| WHAT THE EXERCISE ASKS |
Check each line of the records for "block"; collect those that have it.

| MATERIAL FOR THE TASK |

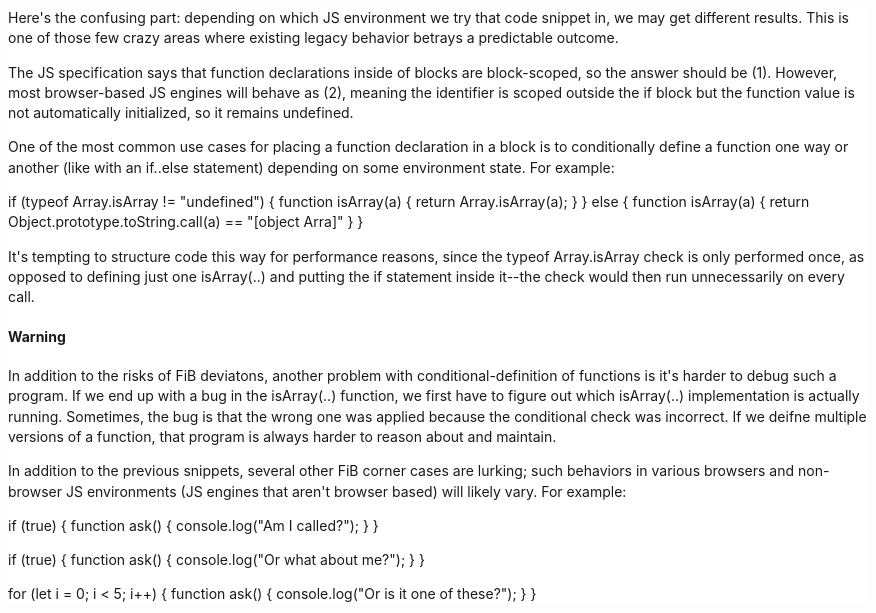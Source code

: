 Here's the confusing part: depending on which JS environment we try that code snippet in, we may get different results. This is one of those few crazy areas where existing legacy behavior betrays a predictable outcome.

The JS specification says that function declarations inside of blocks are block-scoped, so the answer should be (1). However, most browser-based JS engines will behave as (2), meaning the identifier is scoped outside the if block but the function value is not automatically initialized, so it remains undefined.

One of the most common use cases for placing a function declaration in a block is to conditionally define a function one way or another (like with an if..else statement) depending on some environment state. For example:

if (typeof Array.isArray != "undefined") {
function isArray(a) {
return Array.isArray(a);
}
} else {
function isArray(a) {
return Object.prototype.toString.call(a) == "[object Arra]"
}
}

It's tempting to structure code this way for performance reasons, since the typeof Array.isArray check is only performed once, as opposed to defining just one isArray(..) and putting the if statement inside it--the check would then run unnecessarily on every call.

#### Warning

In addition to the risks of FiB deviatons, another problem with conditional-definition of functions is it's harder to debug such a program. If we end up with a bug in the isArray(..) function, we first have to figure out which isArray(..) implementation is actually running. Sometimes, the bug is that the wrong one was applied because the conditional check was incorrect. If we deifne multiple versions of a function, that program is always harder to reason about and maintain.

In addition to the previous snippets, several other FiB corner cases are lurking; such behaviors in various browsers and non-browser JS environments (JS engines that aren't browser based) will likely vary. For example:

if (true) {
function ask() {
console.log("Am I called?");
}
}

if (true) {
function ask() {
console.log("Or what about me?");
}
}

for (let i = 0; i < 5; i++) {
function ask() {
console.log("Or is it one of these?");
}
}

| SOLUTION TO THE PROBLEM |
The JS specification says that function declarations inside of blocks are block-scoped, so the answer should be (1). However, most browser-based JS engines will behave as (2), meaning the identifier is scoped outside the if block but the function value is not automatically initialized, so it remains undefined.
One of the most common use cases for placing a function declaration in a block is to conditionally define a function one way or another (like with an if..else statement) depending on some environment state. For example:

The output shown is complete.